The decline of the Saratoga began when it passed under the control of the Cuban military

With the luxurious Saratoga hotel ended last Friday an explosion that took the lives of at least 43 people and an emblematic building in Havana, built in 1880, although decadence had been installed within its walls for a long time.

Specifically, since 2016, when the establishment was taken away by the Ministry of the Armed Forces to Habaguanexa company dependent on the then almighty Office of the Historian of Havana, directed by Eusebio Leal, to hand over its management to the Gaviota group.

The successful tourist and commercial premises of the historian then passed into the hands of the military of the Business Administration Group of the Revolutionary Armed Forces (Gaesa), led by Raúl Castro’s former son-in-law, General Luis Alberto Rodríguez López-Calleja.

“The ‘gavioteros’ were destroying the Saratoga,” says a former employee who prefers to keep his name, still dismayed by the sinister

“The seagulls they were destroying the Saratoga,” says a former employee who prefers to keep his name, still dismayed by the incident. The man, about 40 years old, stopped working there two years ago and never wanted to return. “Everything had declined and they did not care any”.

Far away was 2005, when the Saratoga, which had functioned as a hotel on the corner of Prado and Dragones since 1933 and slowly deteriorated after the triumph of the Revolution, was reopened in style as a modern five-star establishment. The work was possible under the auspices of the Office of the Historian and with the contribution of foreign investors.

One of them, who prefers to remain anonymous, tells 14ymedio that the figure they put for the rehabilitation of Saratoga, as part of Eusebio Leal’s ambitious plan to recover the oldest part of the capital, was fifteen million dollars.

“An English promoter group dedicated itself to looking for investors in several European countries, including Spain,” he explains, referring to Coral Capital, founded by the Anglo-Argentinean of Lebanese origin Amado Fakhre. “Here we liked the project because we always believed, and continue to believe, in the future of Cuba, and we never thought that the current government would last as long as it is,” he justifies.

According to the investor, everything changed when the project was transferred to Gaviota. “It all went downhill,” he reiterates, although he explains that investors realized that the promoters led by Fakhre did not have much experience in the hotel business either. “Despite the fact that they tried agreements with international chains, they did not succeed, and in general their management regarding the negotiation with Gaviota was disastrous.”

The case of Fakhre and his partner at Coral Capital, Stephen Purvis, shows that doing business with the Cuban military is being the frog that takes the scorpion to the other shore in the story

The case of Fakhre and his partner at Coral Capital, Stephen Purvis, shows that doing business with the Cuban military it is being the frog that carries the scorpion to the other shore in the folk tale. Both were arrested, the first in 2011 and the second the following year, accused of paying bribes. They were in jail until after their trial, held in 2013, in which they were found guilty of “misdemeanor corruption” and released.

However, some media reports that Fakhre was forced to sign a document in which he confessed to having been detained for “revealing state secrets”, and that he spent 20 months under interrogation by the political police in a safe house in La Havana.

According to a report published by Vice in 2016, his company had invested in the Saratoga a total of 28 million dollars.

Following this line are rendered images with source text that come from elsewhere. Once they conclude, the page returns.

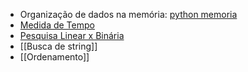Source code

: * Organização de dados na memória: [python memoria](python%20memoria.md)
* [Medida de Tempo](Medida%20de%20Tempo)
* [Pesquisa Linear x Binária](Pesquisa%20Linear%20x%20Binária.md)
* [[Busca de string]]
* [[Ordenamento]]

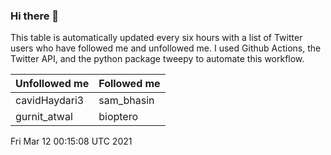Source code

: ### Hi there 👋

This table is automatically updated every six hours with a list of Twitter users who have followed me and unfollowed me. I used Github Actions, the Twitter API, and the python package tweepy to automate this workflow.

| Unfollowed me |  Followed me |
| --- | --- |
|cavidHaydari3|sam_bhasin|
|gurnit_atwal|bioptero|
Fri Mar 12 00:15:08 UTC 2021
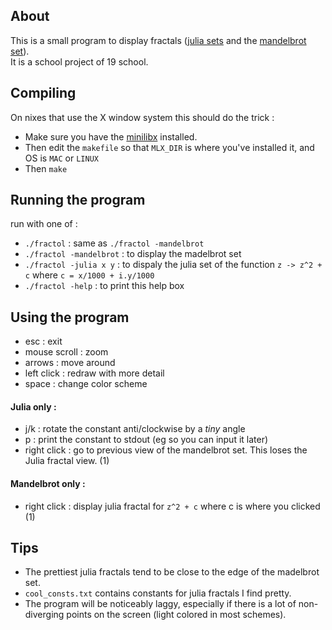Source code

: ## About 
This is a small program to display fractals ([julia sets](https://en.wikipedia.org/wiki/Julia_set)
 and the [mandelbrot set](https://en.wikipedia.org/wiki/Mandelbrot_set)). <br>
It is a school project of 19 school.
## Compiling
On nixes that use the X window system this should do the trick :
* Make sure you have the [minilibx](https://github.com/ilkou/minilibx) installed.
* Then edit the `makefile` so that `MLX_DIR` is where you've installed it, and OS is `MAC` or  `LINUX`
* Then `make`
## Running the program 
run with one of :
* `./fractol` : same as `./fractol -mandelbrot`
* `./fractol -mandelbrot` : to display the madelbrot set
* `./fractol -julia x y` : to dispaly the julia set of the function `z -> z^2 + c` where `c = x/1000 + i.y/1000`
* `./fractol -help` : to print this help box 
## Using the program 
* esc : exit
* mouse scroll : zoom
* arrows : move around
* left click : redraw with more detail
* space : change color scheme
#### Julia only :
* j/k : rotate the constant anti/clockwise by a *tiny* angle
* p : print the constant to stdout (eg so you can input it later)
* right click : go to previous view of the mandelbrot set. This loses the Julia fractal view. (1)
#### Mandelbrot only : 
* right click : display julia fractal for `z^2 + c` where c is where you clicked (1)
## Tips
* The prettiest julia fractals tend to be close to the edge of the madelbrot set.
* `cool_consts.txt` contains constants for julia fractals I find pretty.
* The program will be noticeably laggy, especially if there is a lot of non-diverging points on the screen (light colored in most schemes).
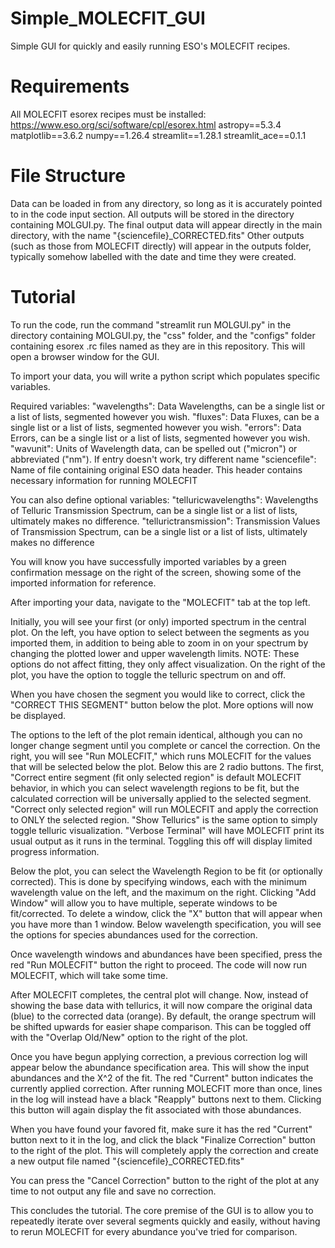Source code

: # Simple_MOLECFIT_GUI
Simple GUI for quickly and easily running ESO's MOLECFIT recipes. 

# Requirements
All MOLECFIT esorex recipes must be installed: https://www.eso.org/sci/software/cpl/esorex.html
astropy==5.3.4
matplotlib==3.6.2
numpy==1.26.4
streamlit==1.28.1
streamlit_ace==0.1.1

# File Structure
Data can be loaded in from any directory, so long as it is accurately pointed to in the code input section.
All outputs will be stored in the directory containing MOLGUI.py. 
The final output data will appear directly in the main directory, with the name "{sciencefile}\_CORRECTED.fits"
Other outputs (such as those from MOLECFIT directly) will appear in the outputs folder, typically somehow labelled with the date and time they were created.


# Tutorial
To run the code, run the command "streamlit run MOLGUI.py" in the directory containing MOLGUI.py, the "css" folder, and the "configs" folder containing esorex .rc files named as they are in this repository. This will open a browser window for the GUI.

To import your data, you will write a python script which populates specific variables.

Required variables:
"wavelengths": Data Wavelengths, can be a single list or a list of lists, segmented however you wish.
"fluxes": Data Fluxes, can be a single list or a list of lists, segmented however you wish.
"errors": Data Errors, can be a single list or a list of lists, segmented however you wish.
"wavunit": Units of Wavelength data, can be spelled out ("micron") or abbreviated ("nm"). If entry doesn't work, try different name
"sciencefile": Name of file containing original ESO data header. This header contains necessary information for running MOLECFIT

You can also define optional variables:
"telluricwavelengths": Wavelengths of Telluric Transmission Spectrum, can be a single list or a list of lists, ultimately makes no difference.
"tellurictransmission": Transmission Values of Transmission Spectrum, can be a single list or a list of lists, ultimately makes no difference

You will know you have successfully imported variables by a green confirmation message on the right of the screen, showing some of the imported information for reference.

After importing your data, navigate to the "MOLECFIT" tab at the top left.

Initially, you will see your first (or only) imported spectrum in the central plot. On the left, you have option to select between the segments as you imported them, in addition to being able to zoom in on your spectrum by changing the plotted lower and upper wavelength limits. NOTE: These options do not affect fitting, they only affect visualization. On the right of the plot, you have the option to toggle the telluric spectrum on and off.

When you have chosen the segment you would like to correct, click the "CORRECT THIS SEGMENT" button below the plot. More options will now be displayed.

The options to the left of the plot remain identical, although you can no longer change segment until you complete or cancel the correction. 
On the right, you will see "Run MOLECFIT," which runs MOLECFIT for the values that will be selected below the plot. 
Below this are 2 radio buttons. 
The first, "Correct entire segment (fit only selected region" is default MOLECFIT behavior, in which you can select wavelength regions to be fit, but the calculated correction will be universally applied to the selected segment. 
"Correct only selected region" will run MOLECFIT and apply the correction to ONLY the selected region. 
"Show Tellurics" is the same option to simply toggle telluric visualization. 
"Verbose Terminal" will have MOLECFIT print its usual output as it runs in the terminal. Toggling this off will display limited progress information.

Below the plot, you can select the Wavelength Region to be fit (or optionally corrected). This is done by specifying windows, each with the minimum wavelength value on the left, and the maximum on the right. 
Clicking "Add Window" will allow you to have multiple, seperate windows to be fit/corrected.
To delete a window, click the "X" button that will appear when you have more than 1 window.
Below wavelength specification, you will see the options for species abundances used for the correction.

Once wavelength windows and abundances have been specified, press the red "Run MOLECFIT" button the right to proceed. The code will now run MOLECFIT, which will take some time.

After MOLECFIT completes, the central plot will change. Now, instead of showing the base data with tellurics, it will now compare the original data (blue) to the corrected data (orange). By default, the orange spectrum will be shifted upwards for easier shape comparison. This can be toggled off with the "Overlap Old/New" option to the right of the plot.

Once you have begun applying correction, a previous correction log will appear below the abundance specification area. This will show the input abundances and the X^2 of the fit. The red "Current" button indicates the currently applied correction. After running MOLECFIT more than once, lines in the log will instead have a black "Reapply" buttons next to them. Clicking this button will again display the fit associated with those abundances.

When you have found your favored fit, make sure it has the red "Current" button next to it in the log, and click the black "Finalize Correction" button to the right of the plot. This will completely apply the correction and create a new output file named "{sciencefile}_CORRECTED.fits"

You can press the "Cancel Correction" button to the right of the plot at any time to not output any file and save no correction. 

This concludes the tutorial. The core premise of the GUI is to allow you to repeatedly iterate over several segments quickly and easily, without having to rerun MOLECFIT for every abundance you've tried for comparison. 
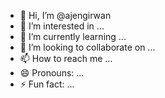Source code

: - 👋 Hi, I’m @ajengirwan
- 👀 I’m interested in ...
- 🌱 I’m currently learning ...
- 💞️ I’m looking to collaborate on ...
- 📫 How to reach me ...
- 😄 Pronouns: ...
- ⚡ Fun fact: ...

<!---
ajengirwan/ajengirwan is a ✨ special ✨ repository because its `README.md` (this file) appears on your GitHub profile.
You can click the Preview link to take a look at your changes.
--->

Even with Fidel Castro in power, those were the times when Eusebio Leal’s star was shining, and it would take time to fade. Still in 2009, an appreciative note in the official press pondered that Habaguanex, created in 1994, had no less than 300 tourist facilities, including restaurants, shops, markets, cafeterias and accommodation, totaling 546 rooms, and that all of this responded to a “sustainable” development objective, whose income was directed “both to the rescue of the buildings that make up the Historic Center and to different social purposes”.

“In the House Museums, a rich breakfast was given to the elderly in the morning, as a cultural offer, and it was never a mediocre cultural offer,” confirms a dancer who collaborated in the Office of Humanitarian Affairs, also dependent on the Office of the Historian .

“The Historian’s Office was a country within a country. They were powerful, but they did their things well”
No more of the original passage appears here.